Instructions for the task
Below is some data; print it all back exactly.

Provided entries
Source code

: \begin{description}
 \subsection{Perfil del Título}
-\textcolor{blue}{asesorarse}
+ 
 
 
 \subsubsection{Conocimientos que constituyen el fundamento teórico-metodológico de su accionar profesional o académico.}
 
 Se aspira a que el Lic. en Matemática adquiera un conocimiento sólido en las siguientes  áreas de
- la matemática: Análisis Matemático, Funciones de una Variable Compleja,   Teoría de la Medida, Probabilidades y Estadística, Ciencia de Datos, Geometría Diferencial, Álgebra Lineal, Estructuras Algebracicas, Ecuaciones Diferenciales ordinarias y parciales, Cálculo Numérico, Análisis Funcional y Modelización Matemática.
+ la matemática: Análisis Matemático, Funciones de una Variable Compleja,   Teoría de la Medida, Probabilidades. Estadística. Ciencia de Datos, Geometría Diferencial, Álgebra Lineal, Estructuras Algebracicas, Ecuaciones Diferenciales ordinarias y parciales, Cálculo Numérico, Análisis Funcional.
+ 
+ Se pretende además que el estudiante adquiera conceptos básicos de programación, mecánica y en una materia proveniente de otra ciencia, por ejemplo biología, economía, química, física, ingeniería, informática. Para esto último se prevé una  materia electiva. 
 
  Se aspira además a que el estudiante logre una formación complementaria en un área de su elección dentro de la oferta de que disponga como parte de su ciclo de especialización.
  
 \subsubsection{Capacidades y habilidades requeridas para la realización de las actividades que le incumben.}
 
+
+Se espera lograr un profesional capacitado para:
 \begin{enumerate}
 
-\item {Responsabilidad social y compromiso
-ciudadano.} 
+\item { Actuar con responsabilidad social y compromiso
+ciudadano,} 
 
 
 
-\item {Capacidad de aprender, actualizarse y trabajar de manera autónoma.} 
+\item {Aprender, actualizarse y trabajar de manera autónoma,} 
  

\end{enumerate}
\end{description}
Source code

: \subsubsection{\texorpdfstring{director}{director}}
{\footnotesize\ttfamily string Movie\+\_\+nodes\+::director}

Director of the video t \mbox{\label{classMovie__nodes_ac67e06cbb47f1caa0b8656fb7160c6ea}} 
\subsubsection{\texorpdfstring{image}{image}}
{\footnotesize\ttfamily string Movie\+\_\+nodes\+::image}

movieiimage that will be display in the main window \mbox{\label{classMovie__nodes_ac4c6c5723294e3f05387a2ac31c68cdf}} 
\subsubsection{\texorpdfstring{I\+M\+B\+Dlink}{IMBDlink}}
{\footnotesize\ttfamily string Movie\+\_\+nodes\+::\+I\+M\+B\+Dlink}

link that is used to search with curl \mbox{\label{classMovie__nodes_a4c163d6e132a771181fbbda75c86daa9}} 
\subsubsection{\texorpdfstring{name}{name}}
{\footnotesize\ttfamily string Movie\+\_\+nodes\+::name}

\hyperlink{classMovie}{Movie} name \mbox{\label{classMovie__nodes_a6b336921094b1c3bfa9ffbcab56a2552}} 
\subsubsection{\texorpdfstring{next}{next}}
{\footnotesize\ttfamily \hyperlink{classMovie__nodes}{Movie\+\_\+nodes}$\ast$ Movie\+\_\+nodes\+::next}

Solved problem
Source code

: \begin{description}
 \subsection{Perfil del Título}
-\textcolor{blue}{asesorarse}
+ 
 
 
 \subsubsection{Conocimientos que constituyen el fundamento teórico-metodológico de su accionar profesional o académico.}
 
 Se aspira a que el Lic. en Matemática adquiera un conocimiento sólido en las siguientes  áreas de
- la matemática: Análisis Matemático, Funciones de una Variable Compleja,   Teoría de la Medida, Probabilidades y Estadística, Ciencia de Datos, Geometría Diferencial, Álgebra Lineal, Estructuras Algebracicas, Ecuaciones Diferenciales ordinarias y parciales, Cálculo Numérico, Análisis Funcional y Modelización Matemática.
+ la matemática: Análisis Matemático, Funciones de una Variable Compleja,   Teoría de la Medida, Probabilidades. Estadística. Ciencia de Datos, Geometría Diferencial, Álgebra Lineal, Estructuras Algebracicas, Ecuaciones Diferenciales ordinarias y parciales, Cálculo Numérico, Análisis Funcional.
+ 
+ Se pretende además que el estudiante adquiera conceptos básicos de programación, mecánica y en una materia proveniente de otra ciencia, por ejemplo biología, economía, química, física, ingeniería, informática. Para esto último se prevé una  materia electiva. 
 
  Se aspira además a que el estudiante logre una formación complementaria en un área de su elección dentro de la oferta de que disponga como parte de su ciclo de especialización.
  
 \subsubsection{Capacidades y habilidades requeridas para la realización de las actividades que le incumben.}
 
+
+Se espera lograr un profesional capacitado para:
 \begin{enumerate}
 
-\item {Responsabilidad social y compromiso
-ciudadano.} 
+\item { Actuar con responsabilidad social y compromiso
+ciudadano,} 
 
 
 
-\item {Capacidad de aprender, actualizarse y trabajar de manera autónoma.} 
+\item {Aprender, actualizarse y trabajar de manera autónoma,} 
  

\end{enumerate}
\end{description}
Source code

: \subsubsection{\texorpdfstring{director}{director}}
{\footnotesize\ttfamily string Movie\+\_\+nodes\+::director}

Director of the video t \mbox{\label{classMovie__nodes_ac67e06cbb47f1caa0b8656fb7160c6ea}} 
\subsubsection{\texorpdfstring{image}{image}}
{\footnotesize\ttfamily string Movie\+\_\+nodes\+::image}

movieiimage that will be display in the main window \mbox{\label{classMovie__nodes_ac4c6c5723294e3f05387a2ac31c68cdf}} 
\subsubsection{\texorpdfstring{I\+M\+B\+Dlink}{IMBDlink}}
{\footnotesize\ttfamily string Movie\+\_\+nodes\+::\+I\+M\+B\+Dlink}

link that is used to search with curl \mbox{\label{classMovie__nodes_a4c163d6e132a771181fbbda75c86daa9}} 
\subsubsection{\texorpdfstring{name}{name}}
{\footnotesize\ttfamily string Movie\+\_\+nodes\+::name}

\hyperlink{classMovie}{Movie} name \mbox{\label{classMovie__nodes_a6b336921094b1c3bfa9ffbcab56a2552}} 
\subsubsection{\texorpdfstring{next}{next}}
{\footnotesize\ttfamily \hyperlink{classMovie__nodes}{Movie\+\_\+nodes}$\ast$ Movie\+\_\+nodes\+::next}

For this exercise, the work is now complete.